На Западе проблема животного в культуре обычно трактуется сегодня в плане биоэтики: чем человек отличается от зверя, какими должны быть наши отношения с братьями нашими меньшими и т.д. Эта проблематика присутствовала на лозаннской встрече; но в целом интересы русской культуры, видимо, несколько иные, и значительно чаще участники конференции (в большинстве своем выходцы из стран бывшего СССР или специально приехавшие оттуда гости) уделяли внимание другой, этически нейтральной стороне дела: что значило и что значит то или иное животное в художественном произведении, какие традиции манифестирует своим появлением?
Выступавшая первой Жужа Хетеньи (Будапешт) озаглавила свой доклад “Из чего состоит живая собака? По кровной линии набоковских псов”. У Набокова, говорила она, встречается ряд собачьих архетипов: солдаты в собачьих масках в “Приглашении на казнь”, “Соня-сучка” в “Подвиге”, “псоглавый Христофор” в том же романе, отгоняющий собаку и собирающийся переходить советскую границу — границу жизни и смерти. В трактовке собак смешиваются астральный код, фаустовский код, дантовский код. В целом, заключила докладчица, пес у Набокова представляет собой полигенетическую метафору.
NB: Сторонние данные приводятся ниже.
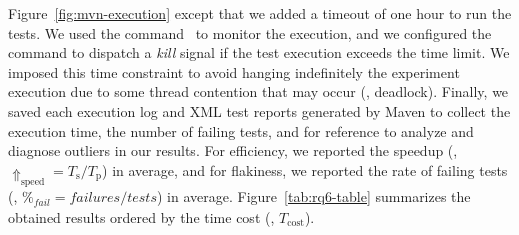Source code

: Figure~\ref{fig:mvn-execution} except that we added a timeout of one
hour to run the tests. We used the 
command~\cite{timeout-cmd} to monitor the execution, and we configured
the command to dispatch a \emph{kill} signal if the test execution
exceeds the time limit. We imposed this time constraint to avoid
hanging indefinitely the experiment execution due to some thread
contention that may occur (\eg, deadlock). Finally, we saved each
execution log and XML test reports generated by Maven to collect the
execution time, the number of failing tests, and for reference to
analyze and diagnose outliers in our results. For efficiency, we
reported the speedup (\ie, $\Uparrow_\text{speed} = T_{\text{s}} /
T_{\text{p}}$) in average, and for flakiness, we reported the rate of
failing tests (\ie, $\mathit{\%_\text{fail} = failures / tests}$) in
average.  Figure~\ref{tab:rq6-table} summarizes the obtained results
ordered by the time cost (\ie, $T_\text{cost}$).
Андрей Добрицын (Лозанна) в докладе “Куры-голуби” обратился к более удаленным временам, прослеживая историю “куриных” мотивов в русской литературе XVIII — начала XIX века. Так, пушкинское сравнение похищенной Черномором Людмилы с курицей, которую утащил коршун, оказывается, восходит к “Птичьему садку” Дора; из 600 русских басен только в одной речь идет об отношениях кур и петухов — это “Ощипанный петух” В.Л. Пушкина; опятьтаки у Пушкина-племянника в “Графе Нулине” петух упоминается в целях бурлескного снижения — вместо возвышенного голубка, согласно традиционной дистрибуции высоких и низких животных и птиц (которую докладчик связывал со схемой “вергилиева колеса”).
Другой лозаннский славист, Эдуард Надточий, посвятил свой доклад не фигурам отдельных зверюшек и птиц, а “зоопарку в свете политической антропологии”. Представляя собой исторически третью форму публичного представления зверей в западной цивилизации (до него были бойцовые звери и монстры в кунсткамере), зоопарк сегодня трактуется обычно в рамках постколониального, освободительного дискурса (коллективный исход зверей в фильме “Мадагаскар”), хотя в его устройстве могут активизироваться также мотивы экзотизма, ориентализма (включая символику земного рая на Востоке) и даже буколики. Зоопарк — это машина исключения: человек-зритель выступает в нем как не-зверь; в обращении со зверем в зоопарке проявляется одна из двух идейных традиций — декартовская и гоббсовская: согласно первой, животное представляет собой биологическую машину и не может страдать, согласно второй, оно страдает и в этом подобно человеку. Докладчик выделил также (приводя примеры из В. Бианки, Маяковского, Чехова и других авторов) несколько типичных сюжетов в русской культуре, в которые зоопарк входит: 1) бегство животного из зоопарка, 2) вступление войск в зоопарк, 3) помещение человека в зверинец, 4) цирк как зоопарк, 5) советская страна как зоопарк.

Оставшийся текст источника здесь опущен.